■ Directions for this task ■
Search the records for the string "Magicademy" and copy every line where it turns up.
--- Given records Enclosed Below ---
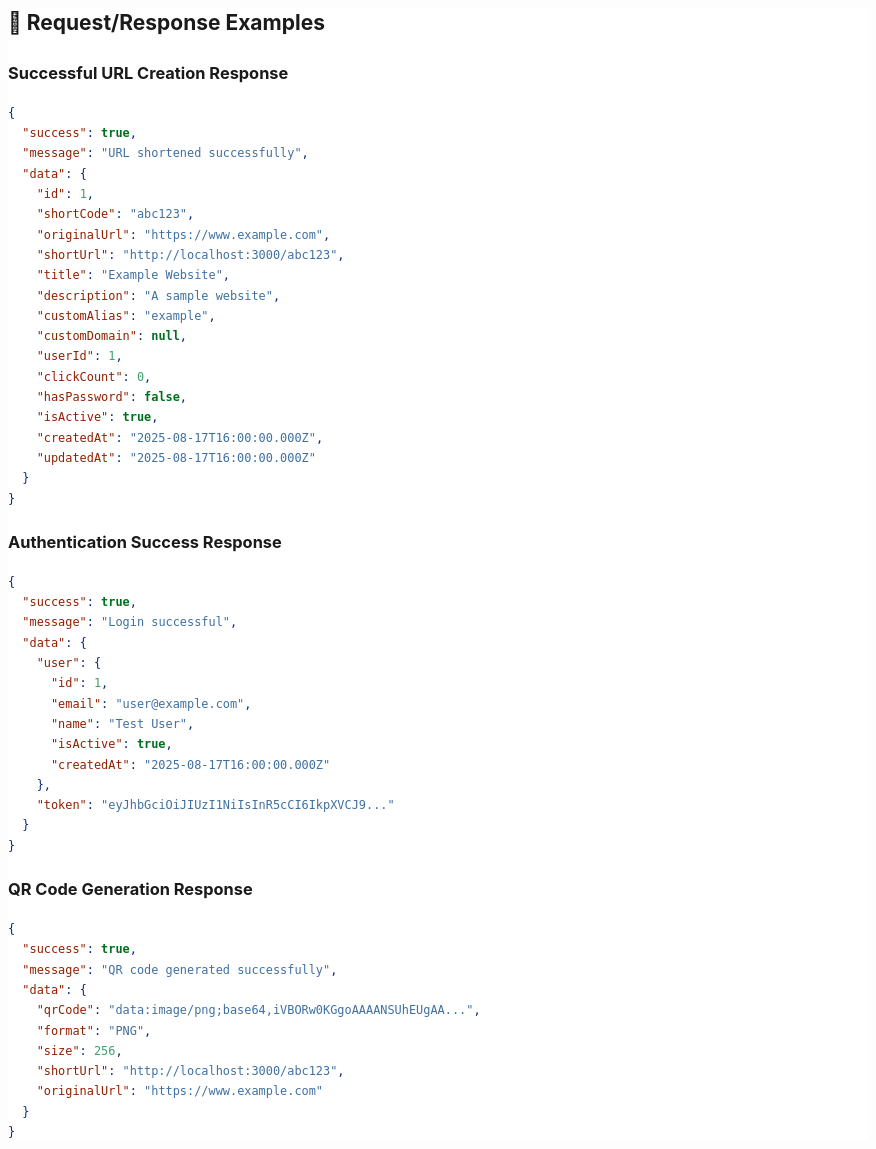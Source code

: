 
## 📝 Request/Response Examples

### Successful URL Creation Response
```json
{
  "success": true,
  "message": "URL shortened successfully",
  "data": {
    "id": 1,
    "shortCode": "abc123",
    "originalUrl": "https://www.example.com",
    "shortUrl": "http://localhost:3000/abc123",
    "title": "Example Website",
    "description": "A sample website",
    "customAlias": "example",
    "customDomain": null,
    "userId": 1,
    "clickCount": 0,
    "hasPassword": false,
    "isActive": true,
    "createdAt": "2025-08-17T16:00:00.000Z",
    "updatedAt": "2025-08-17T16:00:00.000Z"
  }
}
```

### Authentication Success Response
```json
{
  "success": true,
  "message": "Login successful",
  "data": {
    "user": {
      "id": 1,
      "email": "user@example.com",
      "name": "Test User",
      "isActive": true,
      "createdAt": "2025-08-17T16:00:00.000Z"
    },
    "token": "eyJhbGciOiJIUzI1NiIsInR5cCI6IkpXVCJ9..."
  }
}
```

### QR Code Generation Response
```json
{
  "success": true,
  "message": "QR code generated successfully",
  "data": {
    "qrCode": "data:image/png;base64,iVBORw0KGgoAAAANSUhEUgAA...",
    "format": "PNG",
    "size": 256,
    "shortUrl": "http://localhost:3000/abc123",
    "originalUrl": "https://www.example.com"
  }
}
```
--- End of Enclosed Given records ---
--- Given records Enclosed Below ---
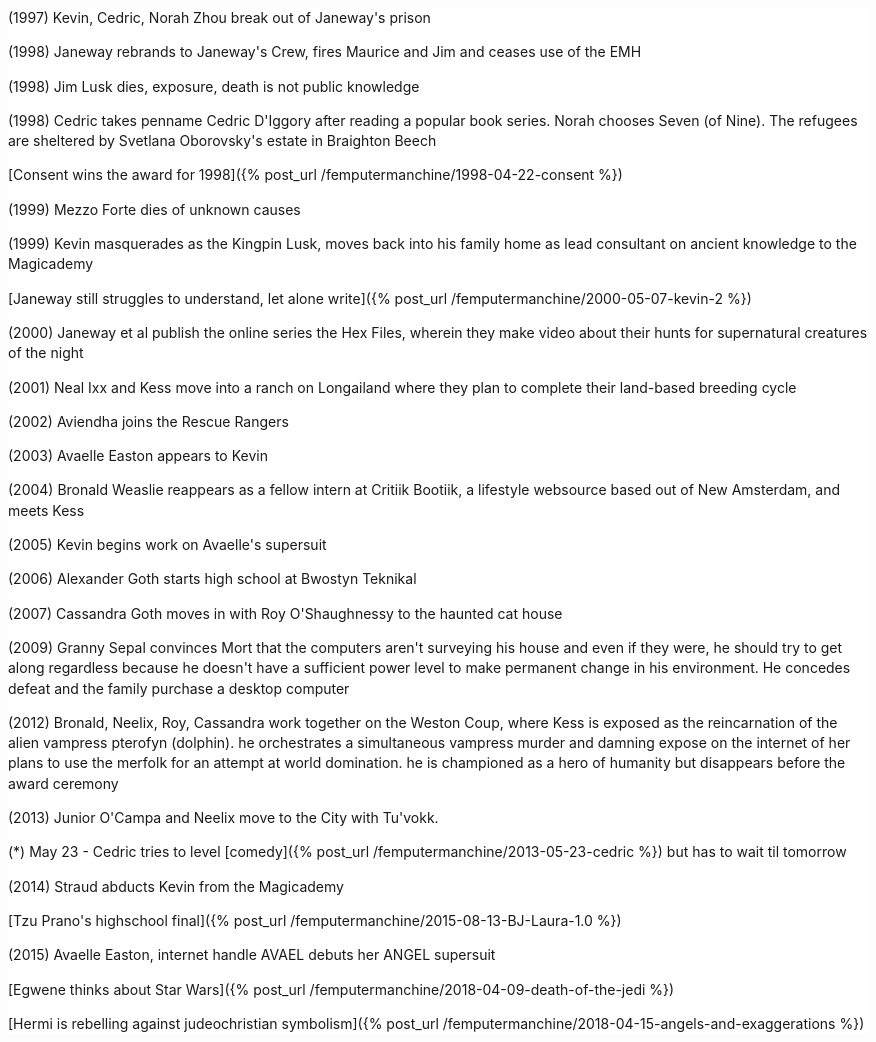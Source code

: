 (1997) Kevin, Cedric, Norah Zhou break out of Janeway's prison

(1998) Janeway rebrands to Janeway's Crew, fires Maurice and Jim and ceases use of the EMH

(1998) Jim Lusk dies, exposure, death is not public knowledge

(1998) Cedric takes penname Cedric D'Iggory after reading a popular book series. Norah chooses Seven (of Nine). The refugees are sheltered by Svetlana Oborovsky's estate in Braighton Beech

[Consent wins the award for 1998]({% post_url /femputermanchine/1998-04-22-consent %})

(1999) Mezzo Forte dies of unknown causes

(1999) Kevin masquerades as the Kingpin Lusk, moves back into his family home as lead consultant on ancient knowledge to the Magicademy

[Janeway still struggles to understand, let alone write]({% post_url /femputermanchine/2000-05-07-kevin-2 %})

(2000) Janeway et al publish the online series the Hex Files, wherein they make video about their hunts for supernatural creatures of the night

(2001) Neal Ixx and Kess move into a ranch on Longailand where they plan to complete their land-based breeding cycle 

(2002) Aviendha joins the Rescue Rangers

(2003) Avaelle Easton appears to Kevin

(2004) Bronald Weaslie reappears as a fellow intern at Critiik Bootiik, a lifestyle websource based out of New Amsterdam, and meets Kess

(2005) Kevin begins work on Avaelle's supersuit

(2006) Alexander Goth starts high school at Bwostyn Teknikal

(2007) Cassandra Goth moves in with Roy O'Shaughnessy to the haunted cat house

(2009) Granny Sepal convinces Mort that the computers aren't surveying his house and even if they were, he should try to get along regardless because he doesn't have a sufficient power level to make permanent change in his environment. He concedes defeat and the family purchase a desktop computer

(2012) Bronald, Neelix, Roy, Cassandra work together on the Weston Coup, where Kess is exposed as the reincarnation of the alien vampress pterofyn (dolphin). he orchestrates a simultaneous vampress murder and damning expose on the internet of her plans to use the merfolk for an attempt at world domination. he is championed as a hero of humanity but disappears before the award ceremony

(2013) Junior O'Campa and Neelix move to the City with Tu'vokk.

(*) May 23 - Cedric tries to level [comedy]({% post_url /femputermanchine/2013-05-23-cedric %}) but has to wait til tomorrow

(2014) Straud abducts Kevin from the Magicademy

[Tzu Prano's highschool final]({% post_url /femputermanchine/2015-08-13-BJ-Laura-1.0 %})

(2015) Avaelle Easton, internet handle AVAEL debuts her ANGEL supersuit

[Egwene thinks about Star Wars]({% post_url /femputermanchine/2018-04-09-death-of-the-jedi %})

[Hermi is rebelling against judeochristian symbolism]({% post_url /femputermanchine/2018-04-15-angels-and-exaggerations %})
--- End of Enclosed Given records ---
■ Result of the exercise ■
(1999) Kevin masquerades as the Kingpin Lusk, moves back into his family home as lead consultant on ancient knowledge to the Magicademy
(2014) Straud abducts Kevin from the Magicademy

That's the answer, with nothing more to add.